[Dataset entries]
━━━━━━

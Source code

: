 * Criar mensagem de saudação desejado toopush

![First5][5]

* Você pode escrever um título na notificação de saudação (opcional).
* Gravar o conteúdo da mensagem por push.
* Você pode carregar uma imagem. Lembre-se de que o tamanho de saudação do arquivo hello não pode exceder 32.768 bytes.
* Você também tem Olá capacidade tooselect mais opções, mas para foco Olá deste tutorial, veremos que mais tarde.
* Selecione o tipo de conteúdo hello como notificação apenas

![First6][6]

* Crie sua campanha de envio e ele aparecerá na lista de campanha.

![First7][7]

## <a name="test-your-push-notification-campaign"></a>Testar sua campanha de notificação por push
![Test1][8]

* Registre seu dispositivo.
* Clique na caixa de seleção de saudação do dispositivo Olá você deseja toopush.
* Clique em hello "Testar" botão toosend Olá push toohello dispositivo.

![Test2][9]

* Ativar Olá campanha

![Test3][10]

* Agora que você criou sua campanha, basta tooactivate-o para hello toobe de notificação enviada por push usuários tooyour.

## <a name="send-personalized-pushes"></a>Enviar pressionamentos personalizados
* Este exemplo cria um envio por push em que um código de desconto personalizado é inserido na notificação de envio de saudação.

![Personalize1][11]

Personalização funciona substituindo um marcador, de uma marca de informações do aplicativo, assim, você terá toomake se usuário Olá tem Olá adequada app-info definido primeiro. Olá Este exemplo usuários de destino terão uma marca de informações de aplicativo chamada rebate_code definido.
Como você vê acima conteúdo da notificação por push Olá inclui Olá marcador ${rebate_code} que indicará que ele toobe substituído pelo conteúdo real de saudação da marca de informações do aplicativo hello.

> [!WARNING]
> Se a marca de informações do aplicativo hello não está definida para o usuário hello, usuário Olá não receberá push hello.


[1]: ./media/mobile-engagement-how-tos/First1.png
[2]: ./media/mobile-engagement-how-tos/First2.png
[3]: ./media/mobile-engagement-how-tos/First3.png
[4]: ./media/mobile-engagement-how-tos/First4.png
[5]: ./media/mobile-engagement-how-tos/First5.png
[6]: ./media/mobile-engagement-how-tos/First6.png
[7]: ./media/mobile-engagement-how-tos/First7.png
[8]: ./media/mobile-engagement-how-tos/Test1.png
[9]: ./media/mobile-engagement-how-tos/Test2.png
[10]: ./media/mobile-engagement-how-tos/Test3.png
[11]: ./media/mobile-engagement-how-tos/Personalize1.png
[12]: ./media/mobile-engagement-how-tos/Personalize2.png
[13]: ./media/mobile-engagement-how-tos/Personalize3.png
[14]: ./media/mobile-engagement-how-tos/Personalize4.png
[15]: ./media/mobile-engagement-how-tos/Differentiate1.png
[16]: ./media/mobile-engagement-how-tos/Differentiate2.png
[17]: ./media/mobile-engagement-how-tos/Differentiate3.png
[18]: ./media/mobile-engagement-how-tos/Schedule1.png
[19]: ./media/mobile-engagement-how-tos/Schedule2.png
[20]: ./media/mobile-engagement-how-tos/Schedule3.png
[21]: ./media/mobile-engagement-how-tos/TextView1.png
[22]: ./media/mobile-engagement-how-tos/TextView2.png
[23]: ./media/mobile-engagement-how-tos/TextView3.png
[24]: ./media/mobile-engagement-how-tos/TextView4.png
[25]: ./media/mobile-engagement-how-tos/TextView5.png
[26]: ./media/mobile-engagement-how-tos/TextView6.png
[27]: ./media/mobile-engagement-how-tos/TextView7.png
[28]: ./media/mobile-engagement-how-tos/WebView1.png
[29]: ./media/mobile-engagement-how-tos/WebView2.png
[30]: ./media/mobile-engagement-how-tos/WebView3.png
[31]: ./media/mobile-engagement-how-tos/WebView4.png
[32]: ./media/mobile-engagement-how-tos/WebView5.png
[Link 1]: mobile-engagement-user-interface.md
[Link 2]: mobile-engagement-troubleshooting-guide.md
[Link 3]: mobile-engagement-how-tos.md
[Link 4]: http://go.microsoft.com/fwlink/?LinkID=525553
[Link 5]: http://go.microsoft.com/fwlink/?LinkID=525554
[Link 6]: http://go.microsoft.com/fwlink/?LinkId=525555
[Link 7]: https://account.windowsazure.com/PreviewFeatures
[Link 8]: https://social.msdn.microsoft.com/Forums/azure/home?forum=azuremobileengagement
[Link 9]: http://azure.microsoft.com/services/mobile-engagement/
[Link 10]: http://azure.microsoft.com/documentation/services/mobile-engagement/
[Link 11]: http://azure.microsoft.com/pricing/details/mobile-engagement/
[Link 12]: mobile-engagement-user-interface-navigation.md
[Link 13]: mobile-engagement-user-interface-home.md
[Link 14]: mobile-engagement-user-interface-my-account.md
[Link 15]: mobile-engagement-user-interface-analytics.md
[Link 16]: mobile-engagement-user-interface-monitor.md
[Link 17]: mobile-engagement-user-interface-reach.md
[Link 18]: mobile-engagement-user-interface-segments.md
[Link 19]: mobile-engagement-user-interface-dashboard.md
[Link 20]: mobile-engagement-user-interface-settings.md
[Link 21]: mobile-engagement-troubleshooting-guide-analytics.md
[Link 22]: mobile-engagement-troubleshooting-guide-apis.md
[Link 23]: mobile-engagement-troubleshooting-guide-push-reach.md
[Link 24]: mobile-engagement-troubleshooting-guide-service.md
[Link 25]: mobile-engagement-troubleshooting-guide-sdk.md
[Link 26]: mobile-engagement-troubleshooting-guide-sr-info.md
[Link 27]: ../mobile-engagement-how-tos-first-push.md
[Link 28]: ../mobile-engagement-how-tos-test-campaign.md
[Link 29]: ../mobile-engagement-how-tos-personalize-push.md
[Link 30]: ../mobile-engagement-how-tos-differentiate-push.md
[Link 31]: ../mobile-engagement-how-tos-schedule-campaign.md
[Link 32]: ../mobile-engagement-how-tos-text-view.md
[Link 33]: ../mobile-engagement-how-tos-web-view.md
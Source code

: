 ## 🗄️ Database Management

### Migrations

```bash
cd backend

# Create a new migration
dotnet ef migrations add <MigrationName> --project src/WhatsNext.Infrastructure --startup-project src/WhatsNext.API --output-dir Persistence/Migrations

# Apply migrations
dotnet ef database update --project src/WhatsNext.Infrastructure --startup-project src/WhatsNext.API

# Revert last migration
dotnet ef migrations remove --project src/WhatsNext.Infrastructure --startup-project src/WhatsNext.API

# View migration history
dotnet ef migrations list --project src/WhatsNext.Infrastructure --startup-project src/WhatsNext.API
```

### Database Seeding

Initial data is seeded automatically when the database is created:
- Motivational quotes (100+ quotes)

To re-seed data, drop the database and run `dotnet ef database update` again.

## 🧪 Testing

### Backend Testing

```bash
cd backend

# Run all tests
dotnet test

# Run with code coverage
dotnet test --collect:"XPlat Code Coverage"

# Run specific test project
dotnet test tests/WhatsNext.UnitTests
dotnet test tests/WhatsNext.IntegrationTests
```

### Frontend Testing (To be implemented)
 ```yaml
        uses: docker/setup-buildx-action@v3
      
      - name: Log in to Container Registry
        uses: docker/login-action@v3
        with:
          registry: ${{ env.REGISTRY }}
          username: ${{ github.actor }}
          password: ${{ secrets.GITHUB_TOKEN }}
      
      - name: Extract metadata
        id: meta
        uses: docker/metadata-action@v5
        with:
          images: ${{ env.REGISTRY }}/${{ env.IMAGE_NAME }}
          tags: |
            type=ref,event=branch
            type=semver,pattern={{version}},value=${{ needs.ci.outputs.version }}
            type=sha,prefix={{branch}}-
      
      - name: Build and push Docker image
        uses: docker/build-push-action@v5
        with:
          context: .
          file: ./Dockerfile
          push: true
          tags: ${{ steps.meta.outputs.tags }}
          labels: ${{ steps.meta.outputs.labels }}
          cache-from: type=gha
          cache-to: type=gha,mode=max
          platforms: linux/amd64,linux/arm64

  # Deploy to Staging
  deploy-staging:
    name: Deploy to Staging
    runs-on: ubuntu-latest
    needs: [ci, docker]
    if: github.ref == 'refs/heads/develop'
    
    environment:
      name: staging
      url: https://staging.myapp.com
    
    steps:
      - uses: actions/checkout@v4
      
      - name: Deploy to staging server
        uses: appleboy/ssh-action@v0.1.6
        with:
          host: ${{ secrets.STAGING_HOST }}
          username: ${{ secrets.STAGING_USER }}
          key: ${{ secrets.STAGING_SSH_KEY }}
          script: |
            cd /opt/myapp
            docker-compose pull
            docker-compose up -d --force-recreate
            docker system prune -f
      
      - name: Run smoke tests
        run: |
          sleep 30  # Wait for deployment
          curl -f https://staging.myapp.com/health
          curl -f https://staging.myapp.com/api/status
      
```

━━━━━━

### Work item
Copy, from the lines above, each one that holds "informações".

### Exercise solution
Personalização funciona substituindo um marcador, de uma marca de informações do aplicativo, assim, você terá toomake se usuário Olá tem Olá adequada app-info definido primeiro. Olá Este exemplo usuários de destino terão uma marca de informações de aplicativo chamada rebate_code definido.
Como você vê acima conteúdo da notificação por push Olá inclui Olá marcador ${rebate_code} que indicará que ele toobe substituído pelo conteúdo real de saudação da marca de informações do aplicativo hello.
> Se a marca de informações do aplicativo hello não está definida para o usuário hello, usuário Olá não receberá push hello.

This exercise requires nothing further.